My specialty is not the body. There are other people whose specialty is the body, plenty of people that they can talk to about their body, my role is to be an expert in biblical truth, and I’m to be an expert in how do I apply that to the Percy’s of the world? The next S is support systems, and for us, that’s the local church. We’re being told as the local church to do no harm, that we really shouldn’t be involved with people like this. I would say that it’s part of our calling to love the most hurting people. For us at First Baptist, we have been through some horrific years recently of domestic abuse situations. I can tell you that, even with severe domestic abuse situations, have we done everything perfectly?
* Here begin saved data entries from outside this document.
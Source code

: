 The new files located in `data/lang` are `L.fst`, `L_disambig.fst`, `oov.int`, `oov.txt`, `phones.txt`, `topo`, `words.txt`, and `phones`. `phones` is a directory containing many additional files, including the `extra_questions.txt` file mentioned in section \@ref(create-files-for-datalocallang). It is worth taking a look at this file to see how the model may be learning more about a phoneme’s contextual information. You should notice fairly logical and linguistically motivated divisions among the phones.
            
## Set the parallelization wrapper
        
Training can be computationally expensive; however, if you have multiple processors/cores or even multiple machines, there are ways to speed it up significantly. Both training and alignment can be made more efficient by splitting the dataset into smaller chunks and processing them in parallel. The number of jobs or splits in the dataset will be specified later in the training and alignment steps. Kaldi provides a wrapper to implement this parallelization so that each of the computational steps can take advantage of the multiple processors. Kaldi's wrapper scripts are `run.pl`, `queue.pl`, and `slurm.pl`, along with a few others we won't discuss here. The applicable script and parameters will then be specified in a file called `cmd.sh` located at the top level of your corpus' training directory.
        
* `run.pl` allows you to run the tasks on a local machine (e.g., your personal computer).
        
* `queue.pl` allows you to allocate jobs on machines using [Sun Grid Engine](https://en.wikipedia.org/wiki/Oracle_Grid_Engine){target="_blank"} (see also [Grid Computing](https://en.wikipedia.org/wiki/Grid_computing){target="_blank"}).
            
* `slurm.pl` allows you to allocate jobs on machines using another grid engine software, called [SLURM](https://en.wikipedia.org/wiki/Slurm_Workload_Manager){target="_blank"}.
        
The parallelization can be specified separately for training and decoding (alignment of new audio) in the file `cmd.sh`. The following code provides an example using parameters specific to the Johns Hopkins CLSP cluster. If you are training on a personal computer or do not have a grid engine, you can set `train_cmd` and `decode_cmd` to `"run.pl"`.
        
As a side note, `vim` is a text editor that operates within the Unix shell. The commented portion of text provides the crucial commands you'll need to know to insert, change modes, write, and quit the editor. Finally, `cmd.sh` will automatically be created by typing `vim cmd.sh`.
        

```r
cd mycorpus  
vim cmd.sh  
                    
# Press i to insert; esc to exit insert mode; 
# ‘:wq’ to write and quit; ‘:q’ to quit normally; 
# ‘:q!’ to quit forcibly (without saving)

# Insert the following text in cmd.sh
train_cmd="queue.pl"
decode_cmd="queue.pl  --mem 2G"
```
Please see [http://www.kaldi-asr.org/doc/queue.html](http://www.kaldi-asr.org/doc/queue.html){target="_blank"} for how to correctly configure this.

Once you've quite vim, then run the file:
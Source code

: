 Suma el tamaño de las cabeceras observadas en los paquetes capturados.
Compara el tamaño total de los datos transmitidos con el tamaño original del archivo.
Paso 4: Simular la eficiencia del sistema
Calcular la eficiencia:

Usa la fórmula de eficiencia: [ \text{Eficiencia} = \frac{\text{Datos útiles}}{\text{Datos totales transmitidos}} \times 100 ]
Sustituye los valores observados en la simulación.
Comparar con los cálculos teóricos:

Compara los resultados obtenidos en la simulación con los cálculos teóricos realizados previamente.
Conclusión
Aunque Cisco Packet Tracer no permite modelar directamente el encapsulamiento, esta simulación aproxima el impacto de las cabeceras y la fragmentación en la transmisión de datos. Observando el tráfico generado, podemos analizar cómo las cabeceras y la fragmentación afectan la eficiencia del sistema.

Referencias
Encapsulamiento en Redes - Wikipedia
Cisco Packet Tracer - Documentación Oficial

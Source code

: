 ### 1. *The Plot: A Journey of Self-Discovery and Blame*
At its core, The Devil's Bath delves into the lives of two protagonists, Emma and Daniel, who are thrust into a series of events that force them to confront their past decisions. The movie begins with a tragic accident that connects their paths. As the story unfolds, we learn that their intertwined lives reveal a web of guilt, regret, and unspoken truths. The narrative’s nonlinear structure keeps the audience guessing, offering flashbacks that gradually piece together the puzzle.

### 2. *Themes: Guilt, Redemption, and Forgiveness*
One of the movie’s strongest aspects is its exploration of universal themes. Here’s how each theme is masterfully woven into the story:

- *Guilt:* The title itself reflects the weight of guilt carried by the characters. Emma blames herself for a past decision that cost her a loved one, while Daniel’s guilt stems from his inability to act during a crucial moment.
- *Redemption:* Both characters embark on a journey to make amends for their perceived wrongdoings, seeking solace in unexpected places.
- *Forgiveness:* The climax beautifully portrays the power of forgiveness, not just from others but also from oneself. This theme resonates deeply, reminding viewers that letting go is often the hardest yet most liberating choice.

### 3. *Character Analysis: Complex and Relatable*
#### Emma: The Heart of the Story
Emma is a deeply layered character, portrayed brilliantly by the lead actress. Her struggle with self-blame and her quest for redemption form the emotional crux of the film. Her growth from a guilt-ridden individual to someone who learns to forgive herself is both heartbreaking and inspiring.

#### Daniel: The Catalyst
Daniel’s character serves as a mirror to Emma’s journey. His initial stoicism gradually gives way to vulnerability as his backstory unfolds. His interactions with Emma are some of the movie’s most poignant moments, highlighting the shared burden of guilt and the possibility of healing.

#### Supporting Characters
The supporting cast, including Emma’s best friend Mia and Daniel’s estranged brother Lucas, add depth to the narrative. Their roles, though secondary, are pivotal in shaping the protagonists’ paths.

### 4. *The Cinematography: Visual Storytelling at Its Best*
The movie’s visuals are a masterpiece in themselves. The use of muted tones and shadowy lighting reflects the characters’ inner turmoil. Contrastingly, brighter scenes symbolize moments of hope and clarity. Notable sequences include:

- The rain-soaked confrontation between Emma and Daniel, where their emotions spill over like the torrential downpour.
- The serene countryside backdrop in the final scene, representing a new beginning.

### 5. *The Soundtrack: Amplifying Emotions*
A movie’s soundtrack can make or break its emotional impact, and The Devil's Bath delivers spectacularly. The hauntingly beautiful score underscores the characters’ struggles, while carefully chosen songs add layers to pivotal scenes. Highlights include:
I’m sure we have not, but we have people that would say we’ve loved them well, and they have learned how to apply biblical truth to their lives. And I love the local church. I love how the Lord uses the local church to minister to people. In the secular world, there are whole other support systems.
The last S is sparring, and that one we can cover quickly because it’s just about apologetics, and in a sense, that’s what we’re doing right now. We’re doing apologetics. Van der Kolk’s doing apologetics for his belief system. Every belief system does apologetics. I believe we have a complete belief system, and one of the ways I define sufficiency of Scripture is not just that Scripture says it’s sufficient. That’s one way to define sufficiency, like Second Peter one or Second Timothy 3, but Scripture is sufficient because it shows it has a complete belief system, and I am so thankful for that. So, we have a whole way with biblical eyeglasses to think about trauma-informed therapies and this whole system of how to think about people.
Dale Johnson: Now, obviously, Ernie, we can’t tackle this subject as widespread as it is, and it’s growing though; this narrative is, we can’t tackle the whole thing even though we went a little long today. We want to make sure that we’re giving a little bit more attention to these things. What we tried to do today is give you just a beginning framework, a way to think about not just trauma-informed therapy but lots of secular therapies, and these are the areas where I think we could be sharpened and refined to think well. And Ernie, I think you’ve helped us here, particularly as it relates to trauma-informed care, something that’s very, very popular in the day in which we live. You’re going to be speaking about things related to this, even at our annual conference, and I’m looking forward to that coming up. And so, Ernie, thanks for spending time with us today and helping us to discern this trauma-informed therapy.
Ernie Baker: Thankful to be with you.